▶ _Assigned task_: Copy every line of the records below where the word "should" occurs.

Entries provided: Begin

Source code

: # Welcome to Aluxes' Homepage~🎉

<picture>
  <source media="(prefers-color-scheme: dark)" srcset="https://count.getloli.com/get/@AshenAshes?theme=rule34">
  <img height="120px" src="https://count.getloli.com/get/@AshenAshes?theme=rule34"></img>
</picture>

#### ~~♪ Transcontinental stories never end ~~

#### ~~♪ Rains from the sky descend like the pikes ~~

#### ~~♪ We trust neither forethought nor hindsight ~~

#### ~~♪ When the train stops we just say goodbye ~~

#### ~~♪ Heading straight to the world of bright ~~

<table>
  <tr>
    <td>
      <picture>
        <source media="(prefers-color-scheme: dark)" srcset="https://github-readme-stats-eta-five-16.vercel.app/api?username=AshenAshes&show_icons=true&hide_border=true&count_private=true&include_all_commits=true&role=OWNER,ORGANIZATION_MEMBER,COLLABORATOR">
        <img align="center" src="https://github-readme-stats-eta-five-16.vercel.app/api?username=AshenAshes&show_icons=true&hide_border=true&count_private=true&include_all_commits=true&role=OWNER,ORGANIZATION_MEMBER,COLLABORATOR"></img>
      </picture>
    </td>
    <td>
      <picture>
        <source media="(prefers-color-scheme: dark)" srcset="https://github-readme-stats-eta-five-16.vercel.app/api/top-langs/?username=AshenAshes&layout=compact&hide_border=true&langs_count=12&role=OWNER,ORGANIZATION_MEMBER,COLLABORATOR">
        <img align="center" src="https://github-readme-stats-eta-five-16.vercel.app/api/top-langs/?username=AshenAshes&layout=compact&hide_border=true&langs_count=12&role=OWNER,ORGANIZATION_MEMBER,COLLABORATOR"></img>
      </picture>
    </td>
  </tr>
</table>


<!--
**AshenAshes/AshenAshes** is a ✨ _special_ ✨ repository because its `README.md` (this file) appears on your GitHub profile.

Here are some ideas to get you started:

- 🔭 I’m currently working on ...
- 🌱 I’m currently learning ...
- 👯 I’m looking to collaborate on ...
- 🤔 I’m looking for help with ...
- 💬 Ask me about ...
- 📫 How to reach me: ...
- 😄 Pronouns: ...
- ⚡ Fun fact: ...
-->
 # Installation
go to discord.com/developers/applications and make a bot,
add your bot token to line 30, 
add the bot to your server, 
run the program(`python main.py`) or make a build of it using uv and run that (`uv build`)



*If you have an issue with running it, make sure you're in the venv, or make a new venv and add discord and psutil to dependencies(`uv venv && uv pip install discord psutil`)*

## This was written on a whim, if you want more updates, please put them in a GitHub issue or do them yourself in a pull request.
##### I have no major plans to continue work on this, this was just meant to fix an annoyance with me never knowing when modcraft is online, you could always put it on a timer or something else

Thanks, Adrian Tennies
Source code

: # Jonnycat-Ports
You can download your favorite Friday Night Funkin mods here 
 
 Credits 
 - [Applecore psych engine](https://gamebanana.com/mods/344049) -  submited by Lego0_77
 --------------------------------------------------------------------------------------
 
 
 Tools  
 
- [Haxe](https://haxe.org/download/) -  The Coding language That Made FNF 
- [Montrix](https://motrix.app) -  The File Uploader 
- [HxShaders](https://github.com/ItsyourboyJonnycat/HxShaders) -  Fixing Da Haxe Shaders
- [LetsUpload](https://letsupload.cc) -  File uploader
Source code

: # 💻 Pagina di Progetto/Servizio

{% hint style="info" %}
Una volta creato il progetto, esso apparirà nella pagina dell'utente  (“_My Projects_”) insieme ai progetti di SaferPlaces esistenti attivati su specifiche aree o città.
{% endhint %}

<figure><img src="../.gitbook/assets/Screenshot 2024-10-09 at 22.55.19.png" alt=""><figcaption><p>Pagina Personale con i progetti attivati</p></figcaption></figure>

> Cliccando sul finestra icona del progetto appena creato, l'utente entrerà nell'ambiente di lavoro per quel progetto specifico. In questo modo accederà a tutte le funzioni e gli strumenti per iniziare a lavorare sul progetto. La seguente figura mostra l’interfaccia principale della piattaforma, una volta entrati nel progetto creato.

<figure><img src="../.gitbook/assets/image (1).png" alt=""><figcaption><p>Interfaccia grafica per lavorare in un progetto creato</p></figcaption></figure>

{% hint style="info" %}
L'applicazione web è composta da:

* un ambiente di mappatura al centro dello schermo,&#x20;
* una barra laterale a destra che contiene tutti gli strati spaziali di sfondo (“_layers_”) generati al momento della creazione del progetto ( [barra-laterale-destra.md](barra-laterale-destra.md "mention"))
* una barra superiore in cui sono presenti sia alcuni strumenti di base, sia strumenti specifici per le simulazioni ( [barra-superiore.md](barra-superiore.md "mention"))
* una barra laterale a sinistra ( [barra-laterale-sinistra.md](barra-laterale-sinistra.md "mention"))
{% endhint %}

Entries provided: End
Entries provided: Begin

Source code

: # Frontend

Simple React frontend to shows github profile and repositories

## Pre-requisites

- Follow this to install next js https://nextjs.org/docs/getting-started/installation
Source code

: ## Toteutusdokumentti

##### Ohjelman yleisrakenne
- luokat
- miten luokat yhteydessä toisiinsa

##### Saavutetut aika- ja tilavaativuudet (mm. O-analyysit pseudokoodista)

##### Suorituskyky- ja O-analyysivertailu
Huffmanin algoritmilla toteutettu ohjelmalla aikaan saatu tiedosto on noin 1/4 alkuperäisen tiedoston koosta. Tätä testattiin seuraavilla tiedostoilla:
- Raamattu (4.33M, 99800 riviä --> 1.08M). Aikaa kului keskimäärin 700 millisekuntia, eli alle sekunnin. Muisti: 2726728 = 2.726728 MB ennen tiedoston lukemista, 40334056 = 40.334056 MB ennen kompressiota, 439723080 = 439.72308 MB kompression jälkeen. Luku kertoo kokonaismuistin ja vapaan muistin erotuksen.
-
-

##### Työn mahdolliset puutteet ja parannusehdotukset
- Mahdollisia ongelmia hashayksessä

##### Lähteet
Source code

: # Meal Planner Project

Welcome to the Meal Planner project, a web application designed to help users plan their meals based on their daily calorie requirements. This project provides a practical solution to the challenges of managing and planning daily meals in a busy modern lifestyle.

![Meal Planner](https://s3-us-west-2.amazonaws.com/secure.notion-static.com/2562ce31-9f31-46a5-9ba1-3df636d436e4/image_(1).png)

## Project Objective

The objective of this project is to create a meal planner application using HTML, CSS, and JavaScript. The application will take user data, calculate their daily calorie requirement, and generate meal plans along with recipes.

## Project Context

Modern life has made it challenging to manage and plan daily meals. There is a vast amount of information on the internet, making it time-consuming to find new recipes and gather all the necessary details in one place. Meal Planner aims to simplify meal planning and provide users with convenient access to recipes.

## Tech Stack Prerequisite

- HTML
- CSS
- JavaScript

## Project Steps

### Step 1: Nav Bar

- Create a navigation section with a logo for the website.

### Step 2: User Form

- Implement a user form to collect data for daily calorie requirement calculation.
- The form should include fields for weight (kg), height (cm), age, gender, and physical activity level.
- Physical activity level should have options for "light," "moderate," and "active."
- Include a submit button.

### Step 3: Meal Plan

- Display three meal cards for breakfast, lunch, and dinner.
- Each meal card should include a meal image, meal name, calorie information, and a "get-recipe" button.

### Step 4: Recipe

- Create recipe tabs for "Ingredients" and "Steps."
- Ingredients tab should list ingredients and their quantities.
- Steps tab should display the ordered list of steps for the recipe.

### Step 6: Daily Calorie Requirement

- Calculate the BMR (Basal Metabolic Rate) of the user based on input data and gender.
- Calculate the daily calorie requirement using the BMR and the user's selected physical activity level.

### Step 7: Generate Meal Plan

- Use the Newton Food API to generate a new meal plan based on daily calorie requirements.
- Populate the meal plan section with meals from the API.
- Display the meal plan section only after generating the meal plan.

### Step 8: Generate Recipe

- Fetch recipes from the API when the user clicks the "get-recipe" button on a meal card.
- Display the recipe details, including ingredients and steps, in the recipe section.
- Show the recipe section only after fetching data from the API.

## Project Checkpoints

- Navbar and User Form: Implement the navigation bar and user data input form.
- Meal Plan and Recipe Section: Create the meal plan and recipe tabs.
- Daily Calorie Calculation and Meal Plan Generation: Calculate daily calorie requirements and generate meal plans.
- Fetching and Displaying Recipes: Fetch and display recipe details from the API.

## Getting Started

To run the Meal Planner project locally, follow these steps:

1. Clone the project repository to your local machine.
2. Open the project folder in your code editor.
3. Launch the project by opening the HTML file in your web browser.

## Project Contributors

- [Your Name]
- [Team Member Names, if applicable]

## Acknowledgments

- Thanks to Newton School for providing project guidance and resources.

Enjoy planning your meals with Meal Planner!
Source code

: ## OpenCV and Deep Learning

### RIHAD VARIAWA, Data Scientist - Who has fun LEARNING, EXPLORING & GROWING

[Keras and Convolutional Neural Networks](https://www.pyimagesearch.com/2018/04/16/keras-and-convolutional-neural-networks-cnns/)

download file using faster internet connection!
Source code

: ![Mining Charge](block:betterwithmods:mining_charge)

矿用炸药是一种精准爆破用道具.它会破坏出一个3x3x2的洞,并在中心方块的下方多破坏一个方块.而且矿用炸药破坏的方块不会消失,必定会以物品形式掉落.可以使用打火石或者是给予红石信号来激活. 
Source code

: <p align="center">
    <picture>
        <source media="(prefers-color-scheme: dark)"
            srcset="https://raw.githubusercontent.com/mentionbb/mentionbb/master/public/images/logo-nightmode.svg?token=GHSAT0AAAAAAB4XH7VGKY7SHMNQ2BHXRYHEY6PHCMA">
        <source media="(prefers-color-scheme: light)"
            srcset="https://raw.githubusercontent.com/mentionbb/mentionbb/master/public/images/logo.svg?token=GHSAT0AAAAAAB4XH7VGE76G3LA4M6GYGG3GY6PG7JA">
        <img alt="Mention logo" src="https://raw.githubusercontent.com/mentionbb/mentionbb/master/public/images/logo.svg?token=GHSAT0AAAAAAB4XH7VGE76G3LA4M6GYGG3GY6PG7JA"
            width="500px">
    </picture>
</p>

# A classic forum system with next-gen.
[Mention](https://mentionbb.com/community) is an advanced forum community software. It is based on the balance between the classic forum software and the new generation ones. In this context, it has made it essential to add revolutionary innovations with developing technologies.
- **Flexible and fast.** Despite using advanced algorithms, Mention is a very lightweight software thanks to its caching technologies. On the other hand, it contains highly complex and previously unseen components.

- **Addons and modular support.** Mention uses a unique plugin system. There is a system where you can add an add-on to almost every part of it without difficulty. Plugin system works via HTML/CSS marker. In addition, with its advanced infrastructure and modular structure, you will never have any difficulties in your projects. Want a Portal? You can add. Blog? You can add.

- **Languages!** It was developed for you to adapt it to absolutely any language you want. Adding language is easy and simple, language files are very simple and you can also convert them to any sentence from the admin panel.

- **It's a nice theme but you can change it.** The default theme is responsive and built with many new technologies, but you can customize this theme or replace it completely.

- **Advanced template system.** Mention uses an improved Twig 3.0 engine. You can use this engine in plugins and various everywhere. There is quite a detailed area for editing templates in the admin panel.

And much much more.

Entries provided: End
Entries provided: Begin

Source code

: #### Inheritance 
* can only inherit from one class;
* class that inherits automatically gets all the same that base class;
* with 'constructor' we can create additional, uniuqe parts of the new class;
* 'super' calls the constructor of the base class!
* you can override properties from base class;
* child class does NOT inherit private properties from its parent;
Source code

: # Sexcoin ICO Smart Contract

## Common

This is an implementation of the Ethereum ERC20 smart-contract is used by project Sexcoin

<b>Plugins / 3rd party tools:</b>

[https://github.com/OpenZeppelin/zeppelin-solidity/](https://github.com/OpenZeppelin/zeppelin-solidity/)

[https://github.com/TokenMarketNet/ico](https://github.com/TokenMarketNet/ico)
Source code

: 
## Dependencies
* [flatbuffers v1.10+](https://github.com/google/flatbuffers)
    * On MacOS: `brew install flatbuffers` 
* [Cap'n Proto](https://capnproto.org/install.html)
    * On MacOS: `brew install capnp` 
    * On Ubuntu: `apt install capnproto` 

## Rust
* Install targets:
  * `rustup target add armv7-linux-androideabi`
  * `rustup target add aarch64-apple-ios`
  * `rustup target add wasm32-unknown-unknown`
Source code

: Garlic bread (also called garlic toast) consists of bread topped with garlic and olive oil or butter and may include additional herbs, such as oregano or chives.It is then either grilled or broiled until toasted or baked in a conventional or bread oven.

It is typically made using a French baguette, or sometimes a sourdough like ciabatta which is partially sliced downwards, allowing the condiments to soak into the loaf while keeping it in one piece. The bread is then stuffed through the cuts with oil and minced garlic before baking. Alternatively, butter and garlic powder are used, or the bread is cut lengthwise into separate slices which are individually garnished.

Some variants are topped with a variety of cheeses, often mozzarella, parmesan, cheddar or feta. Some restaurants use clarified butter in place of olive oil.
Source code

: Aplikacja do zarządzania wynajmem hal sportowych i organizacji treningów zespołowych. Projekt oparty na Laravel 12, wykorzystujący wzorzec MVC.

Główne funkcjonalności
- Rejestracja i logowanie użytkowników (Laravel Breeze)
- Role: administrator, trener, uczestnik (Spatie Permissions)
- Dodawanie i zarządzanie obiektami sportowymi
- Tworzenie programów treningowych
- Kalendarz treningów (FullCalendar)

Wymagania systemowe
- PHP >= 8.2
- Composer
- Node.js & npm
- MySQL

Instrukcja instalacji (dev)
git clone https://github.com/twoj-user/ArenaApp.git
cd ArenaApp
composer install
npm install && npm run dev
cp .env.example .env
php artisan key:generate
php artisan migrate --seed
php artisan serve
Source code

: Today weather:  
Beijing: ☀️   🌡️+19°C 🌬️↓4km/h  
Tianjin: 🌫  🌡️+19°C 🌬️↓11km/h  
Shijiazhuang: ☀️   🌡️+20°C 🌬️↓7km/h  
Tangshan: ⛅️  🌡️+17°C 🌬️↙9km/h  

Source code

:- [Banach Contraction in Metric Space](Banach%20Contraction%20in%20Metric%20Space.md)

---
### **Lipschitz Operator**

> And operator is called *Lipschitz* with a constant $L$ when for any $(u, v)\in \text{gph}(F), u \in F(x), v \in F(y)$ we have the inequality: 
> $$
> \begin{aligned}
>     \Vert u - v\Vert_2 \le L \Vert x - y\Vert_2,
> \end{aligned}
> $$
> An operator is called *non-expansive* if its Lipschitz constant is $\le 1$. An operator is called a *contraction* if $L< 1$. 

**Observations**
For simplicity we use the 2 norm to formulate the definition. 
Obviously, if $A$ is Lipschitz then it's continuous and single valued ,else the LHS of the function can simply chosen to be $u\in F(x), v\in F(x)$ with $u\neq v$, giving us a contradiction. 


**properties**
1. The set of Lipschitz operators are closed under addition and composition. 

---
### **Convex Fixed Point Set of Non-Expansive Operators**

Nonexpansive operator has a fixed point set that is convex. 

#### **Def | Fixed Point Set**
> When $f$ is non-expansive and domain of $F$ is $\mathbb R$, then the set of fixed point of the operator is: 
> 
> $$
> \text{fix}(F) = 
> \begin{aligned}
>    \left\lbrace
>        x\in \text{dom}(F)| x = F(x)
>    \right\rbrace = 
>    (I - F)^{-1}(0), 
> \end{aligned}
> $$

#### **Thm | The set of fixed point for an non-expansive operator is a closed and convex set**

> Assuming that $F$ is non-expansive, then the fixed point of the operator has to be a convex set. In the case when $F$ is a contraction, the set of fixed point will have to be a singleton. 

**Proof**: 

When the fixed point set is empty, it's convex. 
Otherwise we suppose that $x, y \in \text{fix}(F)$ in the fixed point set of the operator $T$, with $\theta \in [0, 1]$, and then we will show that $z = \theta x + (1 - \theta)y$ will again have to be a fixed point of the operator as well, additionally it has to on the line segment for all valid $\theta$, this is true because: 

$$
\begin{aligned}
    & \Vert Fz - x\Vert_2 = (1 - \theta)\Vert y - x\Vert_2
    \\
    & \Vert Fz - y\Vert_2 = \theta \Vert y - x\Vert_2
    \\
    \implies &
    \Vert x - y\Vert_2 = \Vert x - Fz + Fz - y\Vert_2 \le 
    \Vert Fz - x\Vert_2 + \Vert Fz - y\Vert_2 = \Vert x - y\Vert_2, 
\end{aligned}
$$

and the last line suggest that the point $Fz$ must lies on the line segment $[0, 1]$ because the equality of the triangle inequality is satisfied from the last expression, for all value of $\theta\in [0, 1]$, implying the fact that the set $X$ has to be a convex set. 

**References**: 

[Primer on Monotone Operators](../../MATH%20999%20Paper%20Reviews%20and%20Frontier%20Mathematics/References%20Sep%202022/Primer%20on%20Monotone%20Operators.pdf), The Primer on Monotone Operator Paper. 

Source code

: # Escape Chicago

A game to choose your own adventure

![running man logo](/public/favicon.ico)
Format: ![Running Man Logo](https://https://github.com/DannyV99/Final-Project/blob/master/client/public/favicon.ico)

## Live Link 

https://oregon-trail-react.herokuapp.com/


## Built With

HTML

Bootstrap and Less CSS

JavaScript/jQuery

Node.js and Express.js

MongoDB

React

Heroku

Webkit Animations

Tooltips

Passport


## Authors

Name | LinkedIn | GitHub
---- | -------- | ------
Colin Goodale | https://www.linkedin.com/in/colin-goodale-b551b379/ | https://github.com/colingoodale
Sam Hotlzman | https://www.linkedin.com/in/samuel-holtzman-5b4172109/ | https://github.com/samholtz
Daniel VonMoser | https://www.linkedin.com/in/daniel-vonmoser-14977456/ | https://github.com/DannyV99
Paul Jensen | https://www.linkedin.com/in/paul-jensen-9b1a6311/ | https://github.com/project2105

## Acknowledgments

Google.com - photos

Entries provided: End

▶ _Result for this task_:
- The form should include fields for weight (kg), height (cm), age, gender, and physical activity level.
- Physical activity level should have options for "light," "moderate," and "active."
- Each meal card should include a meal image, meal name, calorie information, and a "get-recipe" button.
- Ingredients tab should list ingredients and their quantities.
- Steps tab should display the ordered list of steps for the recipe.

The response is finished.